Diretora de Inteligência Nacional, Tulsi Gabbard, Admite a Postura Histórica de 'Mudança de Regime', Revelando Consequências Devastadoras, Especialmente na América Latina, com Destaque para Brasil e Chile.
WASHINGTON, D.C. - Em uma rara e significativa admissão, a diretora de Inteligência Nacional dos Estados Unidos, Tulsi Gabbard, reconheceu publicamente o longo histórico de intervenções de seu país em assuntos internos de outras nações, uma política que ela descreveu como "derrubar governos" e "tentar impor nosso sistema político a outros". A declaração reacende o debate global sobre o papel dos EUA na política mundial e, particularmente, as dolorosas marcas deixadas em países da América Latina, como Brasil e Chile.
Gabbard, cujo cargo estratégico a coloca como principal assessora de inteligência do presidente, foi enfática ao destacar as consequências negativas dessa política para os próprios EUA, citando o "gasto de trilhões de dólares, incontáveis vidas perdidas e o surgimento de maiores ameaças à segurança". No entanto, para nações que foram alvo direto dessas ações, o custo humano e social foi incomensuravelmente maior.

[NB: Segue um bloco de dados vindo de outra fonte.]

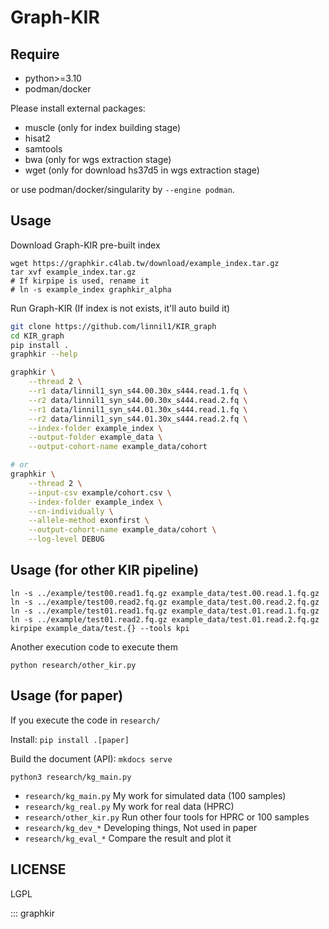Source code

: # Graph-KIR


## Require
* python>=3.10
* podman/docker

Please install external packages:
* muscle (only for index building stage)
* hisat2
* samtools
* bwa (only for wgs extraction stage)
* wget (only for download hs37d5 in wgs extraction stage)

or use podman/docker/singularity by `--engine podman`.


## Usage

Download Graph-KIR pre-built index
```
wget https://graphkir.c4lab.tw/download/example_index.tar.gz
tar xvf example_index.tar.gz
# If kirpipe is used, rename it
# ln -s example_index graphkir_alpha
```


Run Graph-KIR (If index is not exists, it'll auto build it)

``` bash
git clone https://github.com/linnil1/KIR_graph
cd KIR_graph
pip install .
graphkir --help

graphkir \
    --thread 2 \
    --r1 data/linnil1_syn_s44.00.30x_s444.read.1.fq \
    --r2 data/linnil1_syn_s44.00.30x_s444.read.2.fq \
    --r1 data/linnil1_syn_s44.01.30x_s444.read.1.fq \
    --r2 data/linnil1_syn_s44.01.30x_s444.read.2.fq \
    --index-folder example_index \
    --output-folder example_data \
    --output-cohort-name example_data/cohort

# or 
graphkir \
    --thread 2 \
    --input-csv example/cohort.csv \
    --index-folder example_index \
    --cn-individually \
    --allele-method exonfirst \
    --output-cohort-name example_data/cohort \
    --log-level DEBUG
```

## Usage (for other KIR pipeline)
```
ln -s ../example/test00.read1.fq.gz example_data/test.00.read.1.fq.gz
ln -s ../example/test00.read2.fq.gz example_data/test.00.read.2.fq.gz
ln -s ../example/test01.read1.fq.gz example_data/test.01.read.1.fq.gz
ln -s ../example/test01.read2.fq.gz example_data/test.01.read.2.fq.gz
kirpipe example_data/test.{} --tools kpi
```

Another execution code to execute them
```
python research/other_kir.py
```


## Usage (for paper)

If you execute the code in `research/`

Install: `pip install .[paper]`

Build the document (API): `mkdocs serve`

```
python3 research/kg_main.py
```

* `research/kg_main.py`         My work for simulated data (100 samples)
* `research/kg_real.py`         My work for real data (HPRC)
* `research/other_kir.py`       Run other four tools for HPRC or 100 samples
* `research/kg_dev_*`           Developing things, Not used in paper
* `research/kg_eval_*`          Compare the result and plot it


## LICENSE
LGPL


::: graphkir
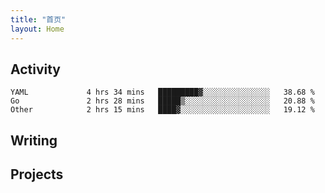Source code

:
 ```yaml
---
title: "首页"
layout: Home
---
```


## Activity
<!--START_SECTION:waka-->

```text
YAML             4 hrs 34 mins   █████████▓░░░░░░░░░░░░░░░   38.68 %
Go               2 hrs 28 mins   █████▒░░░░░░░░░░░░░░░░░░░   20.88 %
Other            2 hrs 15 mins   ████▓░░░░░░░░░░░░░░░░░░░░   19.12 %
```

<!--END_SECTION:waka-->

## Writing
<PindedPosts />

## Projects
<Projects />
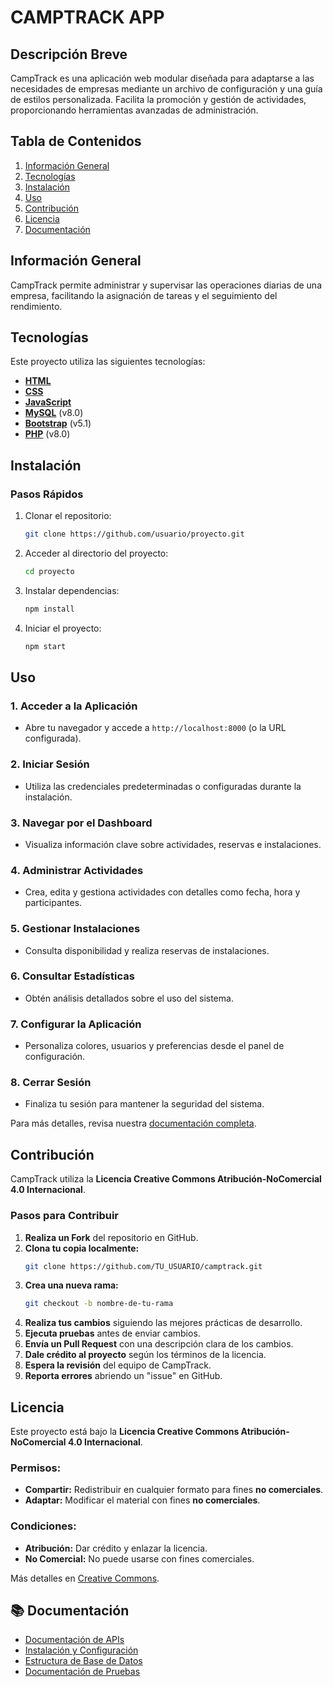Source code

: # CAMPTRACK APP

## Descripción Breve
CampTrack es una aplicación web modular diseñada para adaptarse a las necesidades de empresas mediante un archivo de configuración y una guía de estilos personalizada. Facilita la promoción y gestión de actividades, proporcionando herramientas avanzadas de administración.

## Tabla de Contenidos
1. [Información General](#información-general)
2. [Tecnologías](#tecnologías)
3. [Instalación](#instalación)
4. [Uso](#uso)
5. [Contribución](#contribución)
6. [Licencia](#licencia)
7. [Documentación](#documentación)

## Información General
CampTrack permite administrar y supervisar las operaciones diarias de una empresa, facilitando la asignación de tareas y el seguimiento del rendimiento.

## Tecnologías
Este proyecto utiliza las siguientes tecnologías:

- **[HTML](https://developer.mozilla.org/en-US/docs/Web/HTML)**
- **[CSS](https://developer.mozilla.org/en-US/docs/Web/CSS)**
- **[JavaScript](https://developer.mozilla.org/en-US/docs/Web/JavaScript)**
- **[MySQL](https://www.mysql.com/)** (v8.0)
- **[Bootstrap](https://getbootstrap.com/)** (v5.1)
- **[PHP](https://www.php.net/)** (v8.0)

## Instalación
### Pasos Rápidos
1. Clonar el repositorio:
   ```bash
   git clone https://github.com/usuario/proyecto.git
   ```
2. Acceder al directorio del proyecto:
   ```bash
   cd proyecto
   ```
3. Instalar dependencias:
   ```bash
   npm install
   ```
4. Iniciar el proyecto:
   ```bash
   npm start
   ```

## Uso
### 1. Acceder a la Aplicación
   - Abre tu navegador y accede a `http://localhost:8000` (o la URL configurada).

### 2. Iniciar Sesión
   - Utiliza las credenciales predeterminadas o configuradas durante la instalación.

### 3. Navegar por el Dashboard
   - Visualiza información clave sobre actividades, reservas e instalaciones.

### 4. Administrar Actividades
   - Crea, edita y gestiona actividades con detalles como fecha, hora y participantes.

### 5. Gestionar Instalaciones
   - Consulta disponibilidad y realiza reservas de instalaciones.

### 6. Consultar Estadísticas
   - Obtén análisis detallados sobre el uso del sistema.

### 7. Configurar la Aplicación
   - Personaliza colores, usuarios y preferencias desde el panel de configuración.

### 8. Cerrar Sesión
   - Finaliza tu sesión para mantener la seguridad del sistema.

Para más detalles, revisa nuestra [documentación completa](docs/instalacion.md).

## Contribución
CampTrack utiliza la **Licencia Creative Commons Atribución-NoComercial 4.0 Internacional**.

### Pasos para Contribuir
1. **Realiza un Fork** del repositorio en GitHub.
2. **Clona tu copia localmente:**
   ```bash
   git clone https://github.com/TU_USUARIO/camptrack.git
   ```
3. **Crea una nueva rama:**
   ```bash
   git checkout -b nombre-de-tu-rama
   ```
4. **Realiza tus cambios** siguiendo las mejores prácticas de desarrollo.
5. **Ejecuta pruebas** antes de enviar cambios.
6. **Envía un Pull Request** con una descripción clara de los cambios.
7. **Dale crédito al proyecto** según los términos de la licencia.
8. **Espera la revisión** del equipo de CampTrack.
9. **Reporta errores** abriendo un "issue" en GitHub.

## Licencia
Este proyecto está bajo la **Licencia Creative Commons Atribución-NoComercial 4.0 Internacional**.

### Permisos:
- **Compartir:** Redistribuir en cualquier formato para fines **no comerciales**.
- **Adaptar:** Modificar el material con fines **no comerciales**.

### Condiciones:
- **Atribución:** Dar crédito y enlazar la licencia.
- **No Comercial:** No puede usarse con fines comerciales.

Más detalles en [Creative Commons](https://creativecommons.org/licenses/by-nc/4.0/).

## 📚 Documentación
- [Documentación de APIs](docs/api_documentation.md)
- [Instalación y Configuración](docs/instalacion.md)
- [Estructura de Base de Datos](docs/base_de_datos.md)
- [Documentación de Pruebas](docs/test_documentation.md)


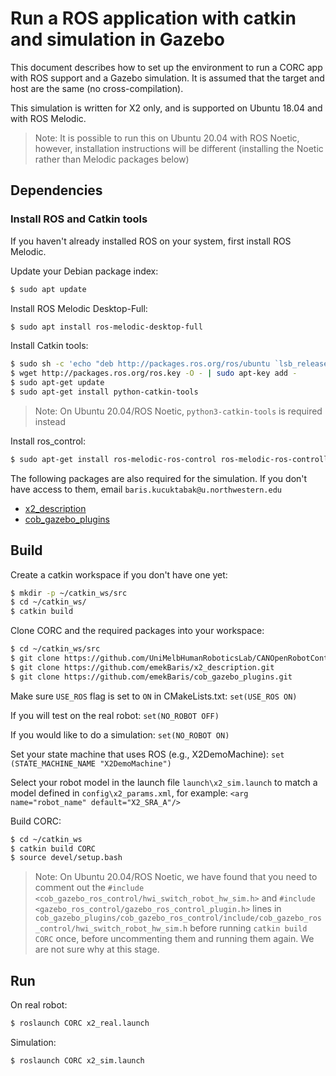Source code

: # Run a ROS application with catkin and simulation in Gazebo

This document describes how to set up the environment to run a CORC app with ROS support and a Gazebo simulation. It is assumed that the target and host are the same (no cross-compilation).

This simulation is written for X2 only, and is supported on Ubuntu 18.04 and with ROS Melodic. 

> Note: It is possible to run this on Ubuntu 20.04 with ROS Noetic, however, installation instructions will be different (installing the Noetic rather than Melodic packages below)

## Dependencies

### Install ROS and Catkin tools
If you haven't already installed ROS on your system, first install ROS Melodic.

Update your Debian package index:
```bash
$ sudo apt update
```

Install ROS Melodic Desktop-Full:
```bash
$ sudo apt install ros-melodic-desktop-full
```

Install Catkin tools:
```bash
$ sudo sh -c 'echo "deb http://packages.ros.org/ros/ubuntu `lsb_release -sc` main" > /etc/apt/sources.list.d/ros-latest.list'
$ wget http://packages.ros.org/ros.key -O - | sudo apt-key add -
$ sudo apt-get update
$ sudo apt-get install python-catkin-tools
```

> Note: On Ubuntu 20.04/ROS Noetic, `python3-catkin-tools` is required instead

Install ros_control:
```bash
$ sudo apt-get install ros-melodic-ros-control ros-melodic-ros-controllers
```

The following packages are also required for the simulation. If you don't have access to them, email `baris.kucuktabak@u.northwestern.edu`

* [x2_description](https://github.com/emekBaris/x2_description)
* [cob_gazebo_plugins](https://github.com/emekBaris/cob_gazebo_plugins)

## Build

Create a catkin workspace if you don't have one yet:
```bash
$ mkdir -p ~/catkin_ws/src
$ cd ~/catkin_ws/
$ catkin build
```

Clone CORC and the required packages into your workspace:
```bash
$ cd ~/catkin_ws/src
$ git clone https://github.com/UniMelbHumanRoboticsLab/CANOpenRobotController.git
$ git clone https://github.com/emekBaris/x2_description.git
$ git clone https://github.com/emekBaris/cob_gazebo_plugins.git
```

Make sure `USE_ROS` flag is set to `ON` in CMakeLists.txt:
```set(USE_ROS ON)```

If you will test on the real robot:
```set(NO_ROBOT OFF)```

If you would like to do a simulation: 
```set(NO_ROBOT ON)```

Set your state machine that uses ROS (e.g., X2DemoMachine):
```set (STATE_MACHINE_NAME "X2DemoMachine")```

Select your robot model in the launch file `launch\x2_sim.launch` to match a model defined in `config\x2_params.xml`, for example:
```<arg name="robot_name" default="X2_SRA_A"/>```



Build CORC:
```bash
$ cd ~/catkin_ws
$ catkin build CORC
$ source devel/setup.bash
```

> Note: On Ubuntu 20.04/ROS Noetic, we have found that you need to comment out the `#include <cob_gazebo_ros_control/hwi_switch_robot_hw_sim.h>` and `#include <gazebo_ros_control/gazebo_ros_control_plugin.h>` lines in `cob_gazebo_plugins/cob_gazebo_ros_control/include/cob_gazebo_ros_control/hwi_switch_robot_hw_sim.h` before running `catkin build CORC` once, before uncommenting them and running them again. We are not sure why at this stage.

## Run
On real robot:
```bash
$ roslaunch CORC x2_real.launch
```

Simulation:
```bash
$ roslaunch CORC x2_sim.launch
```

O Brasil de 1964: A Sombra da Operação Brother Sam
O Brasil serve como um dos exemplos mais claros do intervencionismo dos EUA na América Latina durante a Guerra Fria. Documentos desclassificados ao longo dos anos confirmam o apoio explícito e a articulação de Washington com grupos militares e civis para a derrubada do presidente João Goulart em 1964.
O embaixador americano na época, Lincoln Gordon, e o adido militar, Vernon Walters, tiveram um papel central nas articulações. A temida Operação Brother Sam envolvia até mesmo o envio de uma força-tarefa naval dos EUA com equipamentos, munições e navios-tanque de petróleo para apoiar os golpistas, caso a situação militar ficasse incerta. A ditadura militar subsequente (1964-1985) foi marcada pelo Terrorismo de Estado, incluindo prisões arbitrárias, tortura sistemática, assassinatos e desaparecimentos de opositores políticos, ceifando milhares de vidas e suprimindo direitos democráticos.
O Trauma Chileno: A Queda de Salvador Allende
A tragédia chilena é talvez o caso mais emblemático e brutal. Em 1970, Salvador Allende, o primeiro socialista a ser eleito democraticamente no mundo, assumiu a presidência. O governo de Richard Nixon e seu Conselheiro de Segurança Nacional, Henry Kissinger, viam a "via chilena para o socialismo" como um perigo inaceitável para os interesses americanos no continente.
O envolvimento dos EUA, detalhado no chamado Projeto FUBELT (ou Track II), incluiu sabotagem econômica para "fazer a economia chilena gritar", financiamento a grupos de oposição e, crucialmente, o apoio a militares golpistas.
O golpe de 11 de setembro de 1973, liderado pelo General Augusto Pinochet, resultou no bombardeio do Palácio de La Moneda e no suicídio de Allende. A ditadura de Pinochet, que se seguiu por 17 anos, transformou o Estádio Nacional em um centro de detenção e tortura. Estima-se que mais de 3.000 pessoas foram mortas ou desaparecidas, e dezenas de milhares foram torturadas e exiladas, em uma das páginas mais sombrias da história latino-americana.
O Custo Incalculável da 'Doutrina Monroe'
As revelações de Gabbard confirmam o que há muito é denunciado por historiadores e vítimas: as "mudanças de regime" na América Latina não foram meros acidentes geopolíticos, mas sim uma política deliberada dos EUA, muitas vezes implementada sob o guarda-chuva da "Doutrina Monroe", para garantir a hegemonia regional e combater a influência de esquerda durante a Guerra Fria.
A postura intervencionista resultou na instabilidade crônica da região, no sufocamento de experimentos democráticos e, mais gravemente, na violação massiva dos Direitos Humanos. A tortura, a repressão e a perda de gerações inteiras de ativistas e intelectuais se tornaram a herança amarga de um conflito que, embora fosse global, teve suas consequências mais violentas sentidas localmente.
A admissão de Washington, embora tardia, representa um passo fundamental para o reconhecimento das atrocidades históricas. Resta saber se isso abrirá caminho para uma política externa americana verdadeiramente não-intervencionista e para o início de um processo de reparação histórica.